One important element is the toasting of the oak. Aleš uses only gently toasted oak: “the staves are toasted by the cooper to shape the barrel,” he said, “not to give flavor to the wine.” (Many modern-style winemakers use heavily toasted oak to impart vanilla, chocolate, and tobacco and similar notes to their wines.)

But, most important, he explained, is the amount of time the wine spends in cask. “Many winemakers want to accelerate the aging process by using new oak for aging,” he said. “I’m not using the oak to soften the tannin. I am using it to oxygenate the wine slowly and gently.” (The pores in the new wood allow small amounts of oxygen to come into contact with the wine.) Where other producers age for 12 or even 18 months, Aleš often ages for up to 5 years in cask before bottling.

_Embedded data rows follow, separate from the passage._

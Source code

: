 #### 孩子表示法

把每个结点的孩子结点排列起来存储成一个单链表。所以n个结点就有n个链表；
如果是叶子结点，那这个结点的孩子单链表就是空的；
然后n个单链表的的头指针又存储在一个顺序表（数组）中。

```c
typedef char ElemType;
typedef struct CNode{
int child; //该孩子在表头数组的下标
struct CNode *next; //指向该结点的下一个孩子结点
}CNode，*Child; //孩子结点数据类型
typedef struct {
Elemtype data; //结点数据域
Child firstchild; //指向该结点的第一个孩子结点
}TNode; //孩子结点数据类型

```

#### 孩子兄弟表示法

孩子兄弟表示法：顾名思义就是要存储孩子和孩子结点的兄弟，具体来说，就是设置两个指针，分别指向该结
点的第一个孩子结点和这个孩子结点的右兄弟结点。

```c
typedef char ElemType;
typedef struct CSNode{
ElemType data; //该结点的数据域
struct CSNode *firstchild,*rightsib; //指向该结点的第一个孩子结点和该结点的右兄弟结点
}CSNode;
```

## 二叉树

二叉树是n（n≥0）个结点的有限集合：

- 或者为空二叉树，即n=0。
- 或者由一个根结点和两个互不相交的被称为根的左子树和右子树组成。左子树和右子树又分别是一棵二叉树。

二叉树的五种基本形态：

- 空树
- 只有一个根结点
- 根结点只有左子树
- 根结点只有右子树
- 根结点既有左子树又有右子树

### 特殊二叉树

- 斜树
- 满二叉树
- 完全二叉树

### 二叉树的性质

The other important element, he told me, is that he adds no sulfur whatsoever to his wine. “Even fine winemakers add very small amounts of sulfur in order to stabilize the wine more quickly. I don’t need to do that: I let time stabilize my wines. I’m not in a hurry,” Aleš said. The addition of sulfur, he explained, can cause the oak to impart some of its flavor to the wine.

Alder Yarrow just did a great post on Slovenia and Movia’s current releases over at his excellent blog Vinography.

I’ll be posting more on my stay and our shows in Slovenia and the wines we tasted and food we ate over the next few weeks. Look for my post on Movia’s Lunar: during my stay, Aleš revealed the secret of this 100% Ribolla Gialla that he makes from the free-run juice of whole bunches. He essentially fills a barrel with the grapes — stems and all — and lets the wine make itself. But there’s a trick to it: Aleš learned it all from a grape…

Slovenia is not as as developed as neighboring Friuli and its beauty is literally breath-taking. This shot — believe it or not — was taken from the toilet at the Movia guest house.